_Working data_
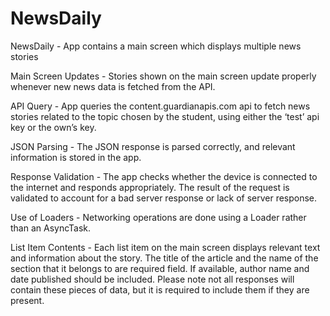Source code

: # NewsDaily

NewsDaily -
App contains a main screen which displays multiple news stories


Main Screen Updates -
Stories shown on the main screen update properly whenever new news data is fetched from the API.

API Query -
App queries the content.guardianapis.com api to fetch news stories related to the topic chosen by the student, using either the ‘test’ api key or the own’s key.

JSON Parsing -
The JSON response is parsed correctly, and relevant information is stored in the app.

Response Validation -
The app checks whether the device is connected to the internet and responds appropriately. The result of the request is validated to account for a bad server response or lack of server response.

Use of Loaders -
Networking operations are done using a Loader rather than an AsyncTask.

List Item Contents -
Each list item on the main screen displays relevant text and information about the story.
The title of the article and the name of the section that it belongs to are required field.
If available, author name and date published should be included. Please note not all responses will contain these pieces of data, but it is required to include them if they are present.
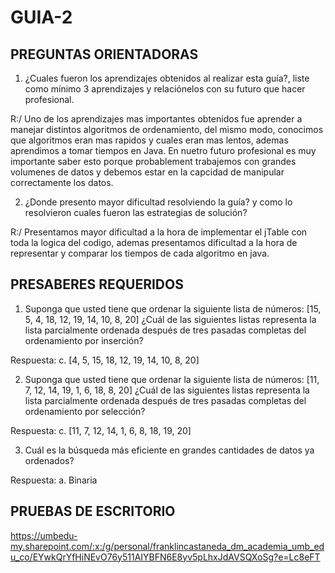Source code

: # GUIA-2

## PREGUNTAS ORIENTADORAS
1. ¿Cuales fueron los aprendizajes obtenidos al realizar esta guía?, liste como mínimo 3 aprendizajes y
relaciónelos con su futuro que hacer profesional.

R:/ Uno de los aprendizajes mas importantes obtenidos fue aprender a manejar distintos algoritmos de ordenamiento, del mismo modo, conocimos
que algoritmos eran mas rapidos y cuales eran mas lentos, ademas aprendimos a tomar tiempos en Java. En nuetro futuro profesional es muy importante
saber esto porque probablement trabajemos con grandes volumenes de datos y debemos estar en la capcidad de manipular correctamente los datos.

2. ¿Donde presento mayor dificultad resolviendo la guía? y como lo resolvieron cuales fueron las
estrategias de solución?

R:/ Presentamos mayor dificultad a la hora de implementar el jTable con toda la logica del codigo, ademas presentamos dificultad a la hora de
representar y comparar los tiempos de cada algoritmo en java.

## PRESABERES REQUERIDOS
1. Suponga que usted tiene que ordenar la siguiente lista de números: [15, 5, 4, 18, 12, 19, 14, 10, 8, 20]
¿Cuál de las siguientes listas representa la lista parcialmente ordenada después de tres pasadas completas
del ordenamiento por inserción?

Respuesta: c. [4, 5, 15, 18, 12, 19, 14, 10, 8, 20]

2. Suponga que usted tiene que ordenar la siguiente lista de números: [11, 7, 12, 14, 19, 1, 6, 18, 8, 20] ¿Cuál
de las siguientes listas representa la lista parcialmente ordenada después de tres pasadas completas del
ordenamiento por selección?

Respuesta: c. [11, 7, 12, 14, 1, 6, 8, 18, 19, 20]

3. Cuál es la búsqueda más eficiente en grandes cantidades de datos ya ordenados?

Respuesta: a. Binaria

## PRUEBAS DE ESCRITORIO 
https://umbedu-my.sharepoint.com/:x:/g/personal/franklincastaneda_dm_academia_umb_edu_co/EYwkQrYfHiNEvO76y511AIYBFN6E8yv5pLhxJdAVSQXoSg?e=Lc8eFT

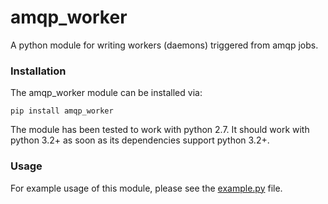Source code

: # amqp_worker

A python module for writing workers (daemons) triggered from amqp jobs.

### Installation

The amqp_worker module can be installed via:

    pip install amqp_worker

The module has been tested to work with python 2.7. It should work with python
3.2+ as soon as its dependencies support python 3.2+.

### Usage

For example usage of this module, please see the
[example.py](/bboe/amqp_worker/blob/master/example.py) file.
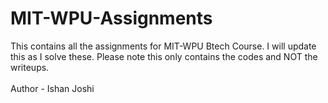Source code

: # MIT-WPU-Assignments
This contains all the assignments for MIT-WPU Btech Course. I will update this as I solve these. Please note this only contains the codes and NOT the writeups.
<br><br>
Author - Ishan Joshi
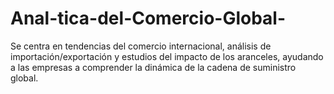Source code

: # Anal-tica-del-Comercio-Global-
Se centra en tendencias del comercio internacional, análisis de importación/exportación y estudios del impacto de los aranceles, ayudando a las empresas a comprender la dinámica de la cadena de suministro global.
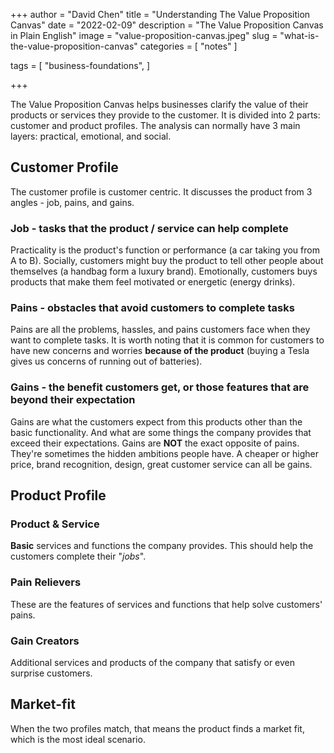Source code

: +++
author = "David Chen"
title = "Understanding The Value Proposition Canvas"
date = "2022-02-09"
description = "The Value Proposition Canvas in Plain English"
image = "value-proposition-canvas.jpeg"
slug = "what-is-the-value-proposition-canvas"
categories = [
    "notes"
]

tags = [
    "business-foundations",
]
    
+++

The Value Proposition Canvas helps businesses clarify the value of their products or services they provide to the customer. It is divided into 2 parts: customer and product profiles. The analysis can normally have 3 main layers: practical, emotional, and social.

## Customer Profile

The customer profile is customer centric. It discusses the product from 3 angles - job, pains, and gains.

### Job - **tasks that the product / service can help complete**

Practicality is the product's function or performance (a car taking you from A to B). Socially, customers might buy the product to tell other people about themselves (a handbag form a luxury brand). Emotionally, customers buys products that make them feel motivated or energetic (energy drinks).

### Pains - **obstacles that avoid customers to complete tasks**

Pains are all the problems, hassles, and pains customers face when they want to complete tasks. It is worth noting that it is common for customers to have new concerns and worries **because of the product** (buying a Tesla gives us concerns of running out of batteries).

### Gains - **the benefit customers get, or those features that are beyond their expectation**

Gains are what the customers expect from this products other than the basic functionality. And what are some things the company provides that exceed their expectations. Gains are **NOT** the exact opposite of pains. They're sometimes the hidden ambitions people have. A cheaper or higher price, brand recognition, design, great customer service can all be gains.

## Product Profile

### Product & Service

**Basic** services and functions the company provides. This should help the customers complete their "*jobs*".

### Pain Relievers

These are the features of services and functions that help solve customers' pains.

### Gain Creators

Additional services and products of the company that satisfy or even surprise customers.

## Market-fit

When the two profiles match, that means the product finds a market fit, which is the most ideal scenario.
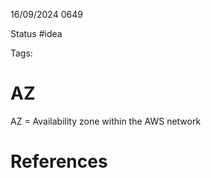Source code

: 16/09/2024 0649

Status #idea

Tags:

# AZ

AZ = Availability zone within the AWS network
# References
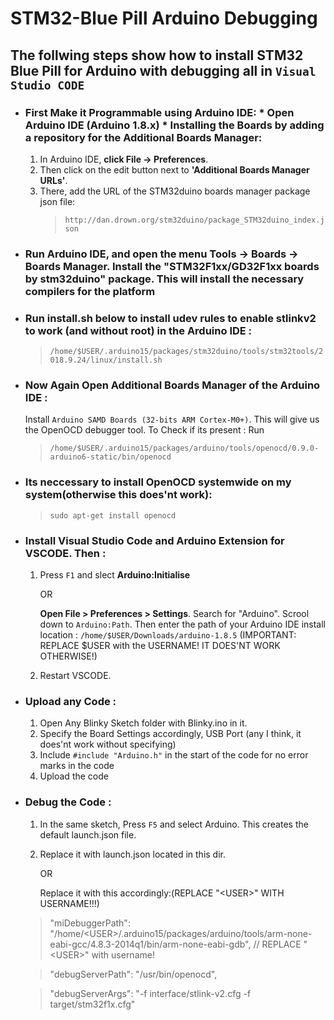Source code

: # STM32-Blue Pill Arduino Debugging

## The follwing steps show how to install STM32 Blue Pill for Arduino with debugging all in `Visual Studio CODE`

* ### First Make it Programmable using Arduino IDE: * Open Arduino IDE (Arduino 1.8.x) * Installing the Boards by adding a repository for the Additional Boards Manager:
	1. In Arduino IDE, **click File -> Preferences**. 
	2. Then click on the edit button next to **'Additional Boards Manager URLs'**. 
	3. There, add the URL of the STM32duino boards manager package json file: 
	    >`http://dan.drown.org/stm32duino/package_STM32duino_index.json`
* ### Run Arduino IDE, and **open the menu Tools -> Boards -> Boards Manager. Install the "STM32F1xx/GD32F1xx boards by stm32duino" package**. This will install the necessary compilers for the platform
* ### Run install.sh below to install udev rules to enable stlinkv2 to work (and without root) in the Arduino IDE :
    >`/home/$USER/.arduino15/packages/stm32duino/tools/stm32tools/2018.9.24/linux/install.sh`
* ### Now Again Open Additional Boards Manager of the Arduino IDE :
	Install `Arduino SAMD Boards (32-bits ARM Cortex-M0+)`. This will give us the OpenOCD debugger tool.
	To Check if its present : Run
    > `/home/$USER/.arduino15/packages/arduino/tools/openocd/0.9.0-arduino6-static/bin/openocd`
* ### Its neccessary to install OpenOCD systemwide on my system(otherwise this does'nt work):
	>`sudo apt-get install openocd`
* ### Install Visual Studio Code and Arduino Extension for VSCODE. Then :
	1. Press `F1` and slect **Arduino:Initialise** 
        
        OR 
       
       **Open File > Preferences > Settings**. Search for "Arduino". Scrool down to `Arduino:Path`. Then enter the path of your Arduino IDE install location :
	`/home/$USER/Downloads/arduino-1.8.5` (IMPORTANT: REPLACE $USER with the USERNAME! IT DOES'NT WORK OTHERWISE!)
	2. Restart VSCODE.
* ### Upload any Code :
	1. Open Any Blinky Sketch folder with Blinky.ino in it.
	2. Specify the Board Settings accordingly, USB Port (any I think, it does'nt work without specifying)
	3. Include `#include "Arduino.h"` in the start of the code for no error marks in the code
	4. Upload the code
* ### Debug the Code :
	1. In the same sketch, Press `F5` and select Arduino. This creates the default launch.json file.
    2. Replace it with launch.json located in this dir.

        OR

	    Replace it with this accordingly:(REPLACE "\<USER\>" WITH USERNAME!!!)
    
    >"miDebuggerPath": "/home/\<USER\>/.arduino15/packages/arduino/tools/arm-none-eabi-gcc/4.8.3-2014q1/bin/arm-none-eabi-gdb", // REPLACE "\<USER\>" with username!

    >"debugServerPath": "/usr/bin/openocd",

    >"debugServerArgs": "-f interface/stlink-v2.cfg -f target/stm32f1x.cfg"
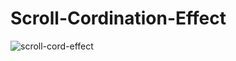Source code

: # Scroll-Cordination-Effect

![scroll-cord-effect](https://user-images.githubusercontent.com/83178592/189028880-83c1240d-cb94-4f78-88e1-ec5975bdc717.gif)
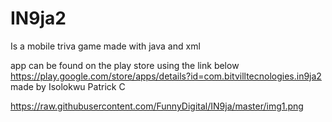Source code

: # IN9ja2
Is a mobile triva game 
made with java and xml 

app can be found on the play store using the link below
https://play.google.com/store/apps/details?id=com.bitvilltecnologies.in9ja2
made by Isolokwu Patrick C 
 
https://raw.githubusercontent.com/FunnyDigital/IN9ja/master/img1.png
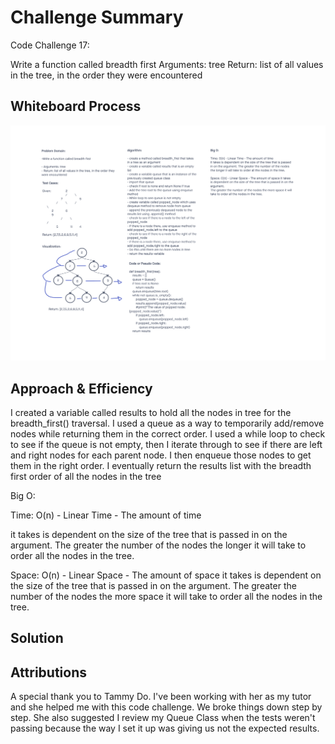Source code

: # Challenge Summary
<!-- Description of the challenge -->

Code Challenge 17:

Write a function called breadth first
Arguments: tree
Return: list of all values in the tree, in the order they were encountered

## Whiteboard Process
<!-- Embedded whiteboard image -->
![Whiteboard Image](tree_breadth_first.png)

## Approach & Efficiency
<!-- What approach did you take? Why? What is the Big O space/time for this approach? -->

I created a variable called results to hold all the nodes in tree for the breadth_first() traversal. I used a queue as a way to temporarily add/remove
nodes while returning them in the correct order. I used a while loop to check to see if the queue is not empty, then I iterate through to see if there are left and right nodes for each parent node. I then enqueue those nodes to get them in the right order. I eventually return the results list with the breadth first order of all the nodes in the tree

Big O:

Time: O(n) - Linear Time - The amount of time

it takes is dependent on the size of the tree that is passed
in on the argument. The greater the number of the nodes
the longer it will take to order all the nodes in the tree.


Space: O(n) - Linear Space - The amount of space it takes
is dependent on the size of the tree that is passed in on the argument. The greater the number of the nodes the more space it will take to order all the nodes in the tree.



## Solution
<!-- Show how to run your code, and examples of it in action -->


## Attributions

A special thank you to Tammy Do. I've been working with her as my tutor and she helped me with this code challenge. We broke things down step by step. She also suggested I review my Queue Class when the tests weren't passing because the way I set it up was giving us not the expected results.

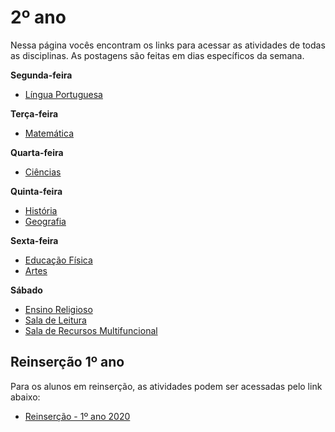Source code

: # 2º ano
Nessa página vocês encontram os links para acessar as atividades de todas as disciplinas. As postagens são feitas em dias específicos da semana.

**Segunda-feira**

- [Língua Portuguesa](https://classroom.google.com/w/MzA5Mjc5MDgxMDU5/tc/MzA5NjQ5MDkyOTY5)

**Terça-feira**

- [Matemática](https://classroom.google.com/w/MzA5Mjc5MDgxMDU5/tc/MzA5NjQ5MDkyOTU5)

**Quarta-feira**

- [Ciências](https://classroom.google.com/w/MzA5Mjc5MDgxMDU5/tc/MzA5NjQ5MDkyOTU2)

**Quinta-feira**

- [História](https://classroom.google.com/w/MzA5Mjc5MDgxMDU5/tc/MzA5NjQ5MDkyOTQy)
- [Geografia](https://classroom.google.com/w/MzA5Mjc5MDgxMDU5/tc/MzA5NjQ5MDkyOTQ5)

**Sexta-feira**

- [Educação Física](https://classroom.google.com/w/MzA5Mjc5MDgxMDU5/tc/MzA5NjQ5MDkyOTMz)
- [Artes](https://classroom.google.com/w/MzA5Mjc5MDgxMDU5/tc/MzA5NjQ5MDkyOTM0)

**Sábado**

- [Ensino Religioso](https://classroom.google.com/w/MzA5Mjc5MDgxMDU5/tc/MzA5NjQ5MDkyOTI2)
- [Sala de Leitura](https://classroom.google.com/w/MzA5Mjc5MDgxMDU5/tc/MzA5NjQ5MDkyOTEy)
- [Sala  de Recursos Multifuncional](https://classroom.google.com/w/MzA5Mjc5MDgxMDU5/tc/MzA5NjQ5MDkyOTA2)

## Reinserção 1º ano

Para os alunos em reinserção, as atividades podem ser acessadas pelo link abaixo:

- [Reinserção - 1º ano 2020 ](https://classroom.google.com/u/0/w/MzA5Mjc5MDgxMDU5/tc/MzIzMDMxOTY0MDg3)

_Required work_
Once the line containing "## PRESABERES REQUERIDOS" has been located, transcribe exactly and only every line from the first line of the entries through it, excluding pictures.

_Task output_
Source code

: # NewsDaily

NewsDaily -
App contains a main screen which displays multiple news stories


Main Screen Updates -
Stories shown on the main screen update properly whenever new news data is fetched from the API.

API Query -
App queries the content.guardianapis.com api to fetch news stories related to the topic chosen by the student, using either the ‘test’ api key or the own’s key.

JSON Parsing -
The JSON response is parsed correctly, and relevant information is stored in the app.

Response Validation -
The app checks whether the device is connected to the internet and responds appropriately. The result of the request is validated to account for a bad server response or lack of server response.

Use of Loaders -
Networking operations are done using a Loader rather than an AsyncTask.

List Item Contents -
Each list item on the main screen displays relevant text and information about the story.
The title of the article and the name of the section that it belongs to are required field.
If available, author name and date published should be included. Please note not all responses will contain these pieces of data, but it is required to include them if they are present.
Source code

: # GUIA-2

## PREGUNTAS ORIENTADORAS
1. ¿Cuales fueron los aprendizajes obtenidos al realizar esta guía?, liste como mínimo 3 aprendizajes y
relaciónelos con su futuro que hacer profesional.

R:/ Uno de los aprendizajes mas importantes obtenidos fue aprender a manejar distintos algoritmos de ordenamiento, del mismo modo, conocimos
que algoritmos eran mas rapidos y cuales eran mas lentos, ademas aprendimos a tomar tiempos en Java. En nuetro futuro profesional es muy importante
saber esto porque probablement trabajemos con grandes volumenes de datos y debemos estar en la capcidad de manipular correctamente los datos.

2. ¿Donde presento mayor dificultad resolviendo la guía? y como lo resolvieron cuales fueron las
estrategias de solución?

R:/ Presentamos mayor dificultad a la hora de implementar el jTable con toda la logica del codigo, ademas presentamos dificultad a la hora de
representar y comparar los tiempos de cada algoritmo en java.

## PRESABERES REQUERIDOS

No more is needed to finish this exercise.